### Task instructions
In the listing below, how many lines contain the string "scanf"? Answer with the number only.

### Material for this task
● ● ● ● ●

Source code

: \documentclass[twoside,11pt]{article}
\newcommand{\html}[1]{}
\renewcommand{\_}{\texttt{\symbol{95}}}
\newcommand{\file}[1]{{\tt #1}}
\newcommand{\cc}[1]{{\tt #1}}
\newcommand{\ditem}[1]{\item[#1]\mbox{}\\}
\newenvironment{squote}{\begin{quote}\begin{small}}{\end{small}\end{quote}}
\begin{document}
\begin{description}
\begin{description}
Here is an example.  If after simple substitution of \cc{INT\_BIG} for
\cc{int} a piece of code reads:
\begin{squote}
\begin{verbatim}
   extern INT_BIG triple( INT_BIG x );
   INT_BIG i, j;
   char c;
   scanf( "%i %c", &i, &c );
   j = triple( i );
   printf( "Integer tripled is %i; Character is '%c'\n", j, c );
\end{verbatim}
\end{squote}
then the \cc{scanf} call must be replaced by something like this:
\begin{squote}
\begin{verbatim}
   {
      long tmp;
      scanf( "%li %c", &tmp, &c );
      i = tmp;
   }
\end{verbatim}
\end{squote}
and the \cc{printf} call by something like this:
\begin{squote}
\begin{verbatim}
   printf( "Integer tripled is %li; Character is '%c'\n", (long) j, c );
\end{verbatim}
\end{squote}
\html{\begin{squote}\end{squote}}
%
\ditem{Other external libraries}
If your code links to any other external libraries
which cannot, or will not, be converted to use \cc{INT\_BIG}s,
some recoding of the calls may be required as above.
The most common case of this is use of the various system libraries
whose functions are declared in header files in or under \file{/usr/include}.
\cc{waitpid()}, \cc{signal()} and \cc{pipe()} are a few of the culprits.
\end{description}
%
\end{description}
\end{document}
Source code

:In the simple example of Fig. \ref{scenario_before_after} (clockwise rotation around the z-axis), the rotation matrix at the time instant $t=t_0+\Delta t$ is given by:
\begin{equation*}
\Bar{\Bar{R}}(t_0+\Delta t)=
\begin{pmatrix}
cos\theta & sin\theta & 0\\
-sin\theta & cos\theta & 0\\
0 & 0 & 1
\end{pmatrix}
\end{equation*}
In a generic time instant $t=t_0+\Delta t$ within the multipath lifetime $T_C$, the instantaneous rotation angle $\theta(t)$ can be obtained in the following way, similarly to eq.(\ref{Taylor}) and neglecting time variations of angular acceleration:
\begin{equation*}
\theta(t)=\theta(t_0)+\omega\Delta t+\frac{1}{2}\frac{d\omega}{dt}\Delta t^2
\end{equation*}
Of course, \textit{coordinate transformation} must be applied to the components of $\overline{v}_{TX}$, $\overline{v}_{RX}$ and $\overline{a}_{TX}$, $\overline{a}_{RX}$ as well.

● ● ● ● ●

### Solution to the problem
3